## EXERCISE GOAL:
Starting at the line that contains "### Install Windows on local disk - Custom", restate each line word for word through the final line of the data, keeping both ends.

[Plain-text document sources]
☆ ☆ ☆ ☆
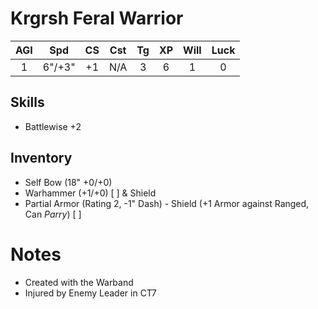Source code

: # Krgrsh Feral Warrior

| AGI | Spd | CS | Cst | Tg | XP | Will | Luck |
|:---:|:------:|:---:|:---:|:---:|:---:| :---:| :---:|
| 1 | 6"/+3" | +1 | N/A | 3 | 6 | 1 | 0 |

## Skills
- Battlewise +2 
## Inventory
- Self Bow (18" +0/+0)
- Warhammer (+1/+0) [ ] & Shield
- Partial Armor (Rating 2, -1" Dash) - Shield (+1 Armor against Ranged, Can *Parry*) [ ]
# Notes
- Created with the Warband
- Injured by Enemy Leader in CT7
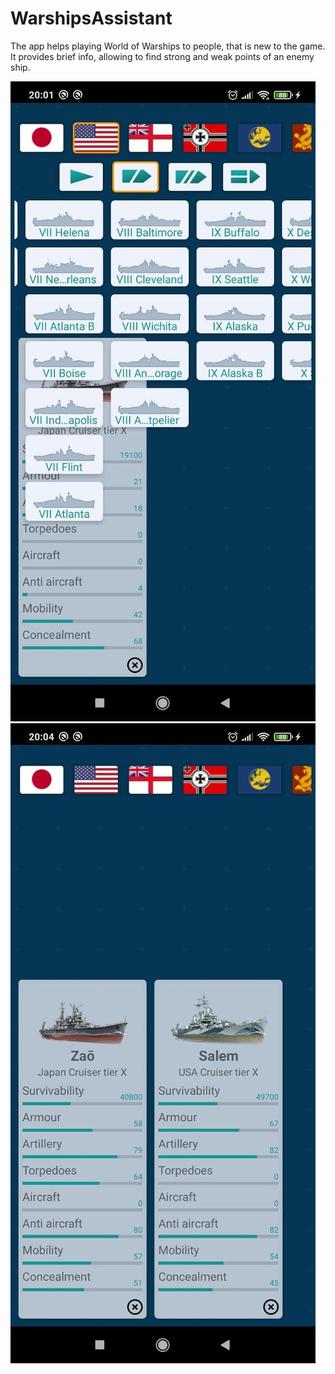 # WarshipsAssistant

The app helps playing World of Warships to people, that is new to the game. It provides brief info, allowing to find strong and weak points of an enemy ship.

![alt text](https://github.com/DrPlacid/WarshipsAssistant/blob/master/photo_2020-11-04_20-04-44.jpg?raw=true)
![alt text](https://github.com/DrPlacid/WarshipsAssistant/blob/master/photo_2020-11-04_20-04-59.jpg?raw=true)
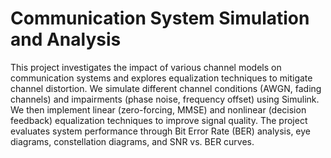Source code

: #  Communication System Simulation and Analysis
This project investigates the impact of various channel models on communication systems and explores equalization techniques to mitigate channel distortion. We simulate different channel conditions (AWGN, fading channels) and impairments (phase noise, frequency offset) using Simulink. We then implement linear (zero-forcing, MMSE) and nonlinear (decision feedback) equalization techniques to improve signal quality. The project evaluates system performance through Bit Error Rate (BER) analysis, eye diagrams, constellation diagrams, and SNR vs. BER curves.
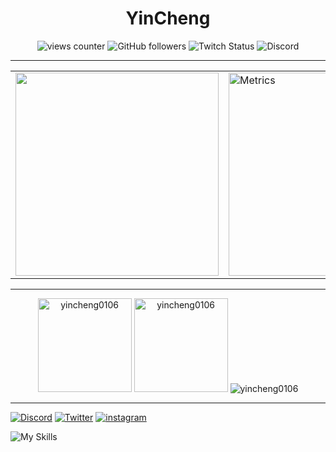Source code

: <h1 align="center">YinCheng</h1>

<p align="center"> <img alt="views counter" src="https://komarev.com/ghpvc/?username=yincheng0106&label=views&color=8cff00&style=for-the-badge" alt="yincheng0106" /> <img alt="GitHub followers" src="https://img.shields.io/github/followers/YinCheng0106?logo=github&style=for-the-badge"> <img alt="Twitch Status" src="https://img.shields.io/twitch/status/yincheng0106?label=%E8%83%A4%E5%95%A6&logo=twitch&style=for-the-badge"> <img alt="Discord" src="https://img.shields.io/discord/545983691147575307?label=Discord&logo=discord&style=for-the-badge"> </p>

----
  <table align="center">
    <tbody>
        <tr>
            <td>
            <img  align="center" src="https://pbs.twimg.com/media/FmzPnS6acAE_ROq?format=jpg&name=orig" height="325">
        </td>
        <td>
            <img  src="https://spotify-github-profile.vercel.app/api/view?uid=eason010630&cover_image=true&theme=default&show_offline=false&background_color=000000&bar_color=fa8500&bar_color_cover=true" alt="Metrics" height="325">
           </td>
          </tr>
     </tbody>
     </table>

---
<p align="center">
<img src="https://github-readme-stats.vercel.app/api/top-langs?username=yincheng0106&show_icons=true&theme=vision-friendly-dark&locale=zh-tw&layout=compact" alt="yincheng0106" height="150"/>
<img src="https://github-readme-stats.vercel.app/api?username=yincheng0106&show_icons=true&theme=vision-friendly-dark&locale=zh-tw" alt="yincheng0106" height="150"/>
<img src="https://github-profile-trophy.vercel.app/?username=yincheng0106" alt="yincheng0106"/>
</p>

---
[![Discord](https://skillicons.dev/icons?i=discord)](https://discord.gg/We6enK7wb3) [![Twitter](https://skillicons.dev/icons?i=twitter)](https://twitter.com/Yin_Cheng0106) [![instagram](https://skillicons.dev/icons?i=instagram)](https://www.instagram.com/_yincheng_/)

![My Skills](https://skillicons.dev/icons?i=js,html,css,nodejs,py,cpp,md,)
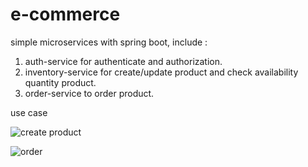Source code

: # e-commerce
simple microservices with spring boot, include :
1. auth-service for authenticate and authorization.
2. inventory-service for create/update product and check availability quantity product.
3. order-service to order product.

use case

   ![create product](https://github.com/user-attachments/assets/fdc48114-d9f9-419b-8695-db4f001755d8)

   ![order](https://github.com/user-attachments/assets/02c5d164-c293-495c-abae-d334c785e349)
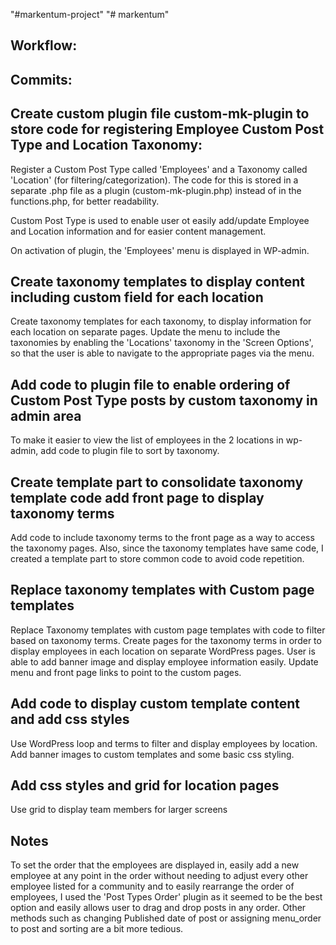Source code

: "#markentum-project" 
"# markentum" 

Workflow:
-
Commits:
-
Create custom plugin file custom-mk-plugin to store code for registering Employee Custom Post Type and Location Taxonomy:
-
Register a Custom Post Type called 'Employees' and a Taxonomy called 'Location' (for filtering/categorization). The code for this is stored in a separate .php file as a plugin (custom-mk-plugin.php) instead of in the functions.php, for better readability.

Custom Post Type is used to enable user ot easily add/update Employee and Location information and for easier content management.

On activation of plugin, the 'Employees' menu is displayed in WP-admin.

Create taxonomy templates to display content including custom field for each location
-
Create taxonomy templates for each taxonomy, to display information for each location on separate pages. 
Update the menu to include the taxonomies by enabling the 'Locations' taxonomy in the 'Screen Options', so that the user is able to navigate to the appropriate pages via the menu.

Add code to plugin file to enable ordering of Custom Post Type posts by custom taxonomy in admin area
-
To make it easier to view the list of employees in the 2 locations in wp-admin, add code to plugin file to sort by taxonomy.

Create template part to consolidate taxonomy template code add front page to display taxonomy terms
-
Add code to include taxonomy terms to the front page as a way to access the taxonomy pages. Also, since the taxonomy templates have same code, I created a template part to store common code to avoid code repetition.

Replace taxonomy templates with Custom page templates
-
Replace Taxonomy templates with custom page templates with code to filter based on taxonomy terms. Create pages for the taxonomy terms in order to display employees in each location on separate WordPress pages. User is able to add banner image and display employee information easily. Update menu and front page links to point to the custom pages.

Add code to display custom template content and add css styles
-
Use WordPress loop and terms to filter and display employees by location. Add banner images to custom templates and some basic css styling.

Add css styles and grid for location pages
-
Use grid to display team members for larger screens

Notes
-
To set the order that the employees are displayed in, easily add a new employee at any point in the order without needing to adjust every other employee listed for a community and to easily rearrange the order of employees, I used the 'Post Types Order' plugin as it seemed to be the best option and easily allows user to drag and drop posts in any order. Other methods such as changing Published date of post or assigning menu_order to post and sorting are a bit more tedious.
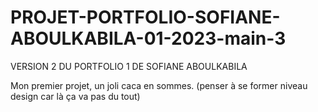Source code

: # PROJET-PORTFOLIO-SOFIANE-ABOULKABILA-01-2023-main-3
VERSION 2 DU PORTFOLIO 1 DE SOFIANE ABOULKABILA

Mon premier projet, un joli caca en sommes.
(penser à se former niveau design car là ça va pas du tout)

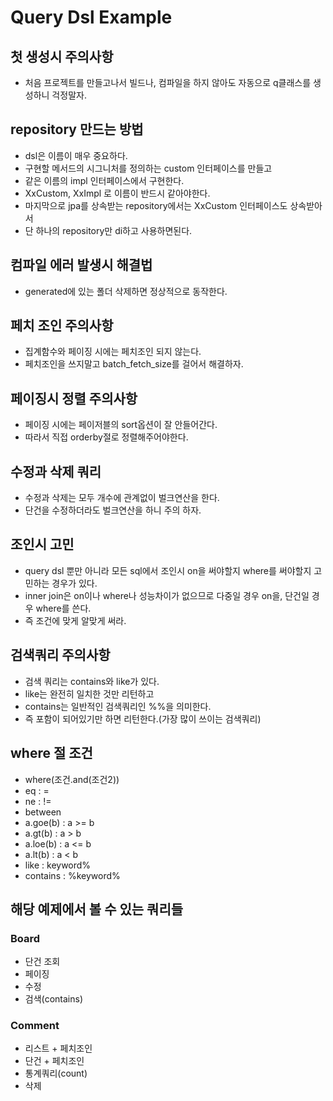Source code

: # Query Dsl Example

## 첫 생성시 주의사항
* 처음 프로젝트를 만들고나서 빌드나, 컴파일을 하지 않아도 자동으로 q클래스를 생성하니 걱정말자.

## repository 만드는 방법
* dsl은 이름이 매우 중요하다. 
* 구현할 메서드의 시그니처를 정의하는 custom 인터페이스를 만들고 
* 같은 이름의 impl 인터페이스에서 구현한다. 
* XxCustom, XxImpl 로 이름이 반드시 같아야한다.
* 마지막으로 jpa를 상속받는 repository에서는 XxCustom 인터페이스도 상속받아서 
* 단 하나의 repository만 di하고 사용하면된다.

## 컴파일 에러 발생시 해결법
* generated에 있는 폴더 삭제하면 정상적으로 동작한다.

## 페치 조인 주의사항
* 집계함수와 페이징 시에는 페치조인 되지 않는다.
* 페치조인을 쓰지말고 batch_fetch_size를 걸어서 해결하자.

## 페이징시 정렬 주의사항
* 페이징 시에는 페이저블의 sort옵션이 잘 안들어간다.
* 따라서 직접 orderby절로 정렬해주어야한다.

## 수정과 삭제 쿼리
* 수정과 삭제는 모두 개수에 관계없이 벌크연산을 한다.
* 단건을 수정하더라도 벌크연산을 하니 주의 하자.

## 조인시 고민
* query dsl 뿐만 아니라 모든 sql에서 조인시 on을 써야할지 where를 써야할지 고민하는 경우가 있다.
* inner join은 on이나 where나 성능차이가 없으므로 다중일 경우 on을, 단건일 경우 where를 쓴다.
* 즉 조건에 맞게 알맞게 써라. 

## 검색쿼리 주의사항
* 검색 쿼리는 contains와 like가 있다. 
* like는 완전히 일치한 것만 리턴하고
* contains는 일반적인 검색쿼리인 %%을 의미한다. 
* 즉 포함이 되어있기만 하면 리턴한다.(가장 많이 쓰이는 검색쿼리)

## where 절 조건
* where(조건.and(조건2))
* eq : =
* ne : !=
* between
* a.goe(b) : a >= b
* a.gt(b) : a > b
* a.loe(b) : a <= b
* a.lt(b) : a < b
* like : keyword%
* contains : %keyword%

## 해당 예제에서 볼 수 있는 쿼리들
### Board
* 단건 조회
* 페이징
* 수정
* 검색(contains)
### Comment
* 리스트 + 페치조인
* 단건 + 페치조인
* 통계쿼리(count)
* 삭제
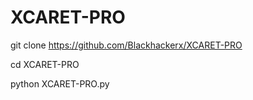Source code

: # XCARET-PRO

git clone https://github.com/Blackhackerx/XCARET-PRO

cd XCARET-PRO

python XCARET-PRO.py

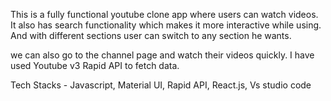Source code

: This is a fully functional youtube clone app 
where users can watch videos. It also has search functionality which makes it more interactive while using. And with different sections user can switch to any section he wants.

we can also go to the channel page and watch their videos quickly.
I have used Youtube v3 Rapid API to fetch data.

Tech Stacks - Javascript, Material UI, Rapid API, React.js, Vs studio code

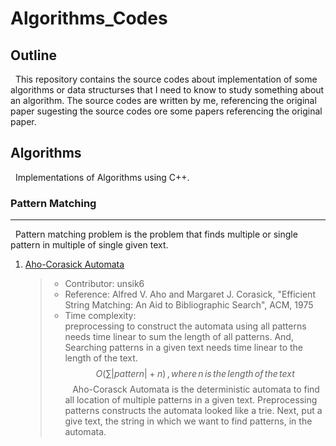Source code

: 
# Algorithms_Codes

## Outline

&nbsp;&nbsp;This repository contains the source codes about implementation of some algorithms or data structurses that I need to know to study something about an algorithm. The source codes are written by me, referencing the original paper sugesting the source codes ore some papers referencing the original paper.

## Algorithms
&nbsp;&nbsp;Implementations of Algorithms using C++.
### Pattern Matching
---
&nbsp;&nbsp;Pattern matching problem is the problem that finds multiple or single pattern in multiple of single given text.
1. [Aho-Corasick Automata](https://github.com/unsik6/Algorithms_Codes/tree/main/01_Algorithms/01_Pattern_Matching/01_Aho-Corasick_Automata)
	> - Contributor: unsik6
	> - Reference: Alfred V. Aho and Margaret J. Corasick, "Efficient String Matching: An Aid to Bibliographic Search", ACM, 1975
	> - Time complexity: <br/>preprocessing to construct the automata using all patterns needs time linear to sum the length of all patterns. And, Searching patterns in a given text needs time linear to the length of the text. $$O(\sum{|pattern|}  + n)\,,where\,n\,is\,the\,length\,of\,the\,text$$
	> &nbsp;&nbsp; Aho-Corasck Automata is the deterministic automata to find all location of multiple patterns in a given text. Preprocessing patterns constructs the automata looked like a trie. Next, put a give text, the string in which we want to find patterns, in the automata.
<br/>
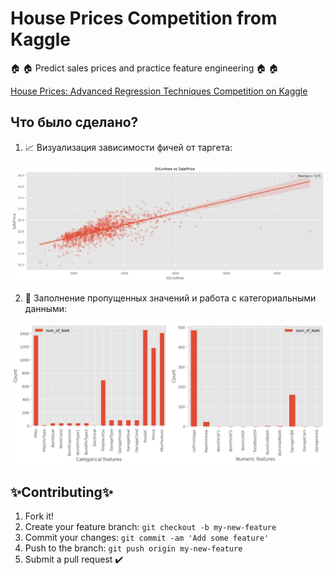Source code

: # House Prices Competition from Kaggle
🏠 🏠 Predict sales prices and practice feature engineering 🏠 🏠

[House Prices: Advanced Regression Techniques Competition on Kaggle](https://www.kaggle.com/c/house-prices-advanced-regression-techniques)
## Что было сделано?
1. :chart_with_upwards_trend: Визуализация зависимости фичей от таргета:
<img src="2.png">

2. :construction_worker: Заполнение пропущенных значений и работа с категориальными данными:
<img src="nan.png">

## ✨Contributing✨
1. Fork it!
2. Create your feature branch: `git checkout -b my-new-feature`
3. Commit your changes: `git commit -am 'Add some feature'`
4. Push to the branch: `git push origin my-new-feature`
5. Submit a pull request :heavy_check_mark:



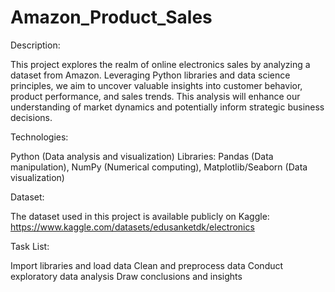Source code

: # Amazon_Product_Sales

Description:

This project explores the realm of online electronics sales by analyzing a dataset from Amazon. Leveraging Python libraries and data science principles, we aim to uncover valuable insights into customer behavior, product performance, and sales trends. This analysis will enhance our understanding of market dynamics and potentially inform strategic business decisions.

Technologies:

Python (Data analysis and visualization) Libraries: Pandas (Data manipulation), NumPy (Numerical computing), Matplotlib/Seaborn (Data visualization)

Dataset:

The dataset used in this project is available publicly on Kaggle: https://www.kaggle.com/datasets/edusanketdk/electronics


Task List:

 Import libraries and load data
 Clean and preprocess data
 Conduct exploratory data analysis
 Draw conclusions and insights
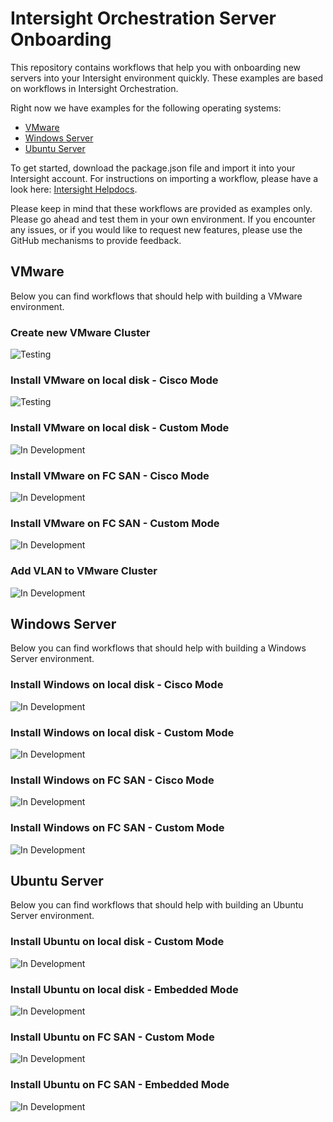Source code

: # Intersight Orchestration Server Onboarding

This repository contains workflows that help you with onboarding new servers into your Intersight environment quickly. These examples are based on workflows in Intersight Orchestration.

Right now we have examples for the following operating systems:
* [VMware](#vmware)
* [Windows Server](#windows-server)
* [Ubuntu Server](#ubuntu-server)

To get started, download the package.json file and import it into your Intersight account. For instructions on importing a workflow, please have a look here: [Intersight Helpdocs](https://intersight.com/help/saas/resources/Workflow_Designer#importing_a_workflow).

Please keep in mind that these workflows are provided as examples only. Please go ahead and test them in your own environment. If you encounter any issues, or if you would like to request new features, please use the GitHub mechanisms to provide feedback.

<!---
https://img.shields.io/badge/Status-Ready-green
-->

## VMware
Below you can find workflows that should help with building a VMware environment.

### Create new VMware Cluster
![Testing](https://img.shields.io/badge/Status-Testing-orange)

### Install VMware on local disk - Cisco Mode
![Testing](https://img.shields.io/badge/Status-Testing-orange)

### Install VMware on local disk - Custom Mode
![In Development](https://img.shields.io/badge/Status-In%20Development-red)

### Install VMware on FC SAN - Cisco Mode
![In Development](https://img.shields.io/badge/Status-In%20Development-red)

### Install VMware on FC SAN - Custom Mode
![In Development](https://img.shields.io/badge/Status-In%20Development-red)

### Add VLAN to VMware Cluster
![In Development](https://img.shields.io/badge/Status-In%20Development-red)


## Windows Server
Below you can find workflows that should help with building a Windows Server environment.

### Install Windows on local disk - Cisco Mode
![In Development](https://img.shields.io/badge/Status-In%20Development-red)

### Install Windows on local disk - Custom Mode
![In Development](https://img.shields.io/badge/Status-In%20Development-red)

### Install Windows on FC SAN - Cisco Mode
![In Development](https://img.shields.io/badge/Status-In%20Development-red)

### Install Windows on FC SAN - Custom Mode
![In Development](https://img.shields.io/badge/Status-In%20Development-red)


## Ubuntu Server
Below you can find workflows that should help with building an Ubuntu Server environment.

### Install Ubuntu on local disk - Custom Mode
![In Development](https://img.shields.io/badge/Status-In%20Development-red)

### Install Ubuntu on local disk - Embedded Mode
![In Development](https://img.shields.io/badge/Status-In%20Development-red)

### Install Ubuntu on FC SAN - Custom Mode
![In Development](https://img.shields.io/badge/Status-In%20Development-red)

### Install Ubuntu on FC SAN - Embedded Mode
![In Development](https://img.shields.io/badge/Status-In%20Development-red)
☆ ☆ ☆ ☆
## COMPLETED EXERCISE:
### Install Windows on local disk - Custom Mode
![In Development](https://img.shields.io/badge/Status-In%20Development-red)

### Install Windows on FC SAN - Cisco Mode
![In Development](https://img.shields.io/badge/Status-In%20Development-red)

### Install Windows on FC SAN - Custom Mode
![In Development](https://img.shields.io/badge/Status-In%20Development-red)


## Ubuntu Server
Below you can find workflows that should help with building an Ubuntu Server environment.

### Install Ubuntu on local disk - Custom Mode
![In Development](https://img.shields.io/badge/Status-In%20Development-red)

### Install Ubuntu on local disk - Embedded Mode
![In Development](https://img.shields.io/badge/Status-In%20Development-red)

### Install Ubuntu on FC SAN - Custom Mode
![In Development](https://img.shields.io/badge/Status-In%20Development-red)

### Install Ubuntu on FC SAN - Embedded Mode
![In Development](https://img.shields.io/badge/Status-In%20Development-red)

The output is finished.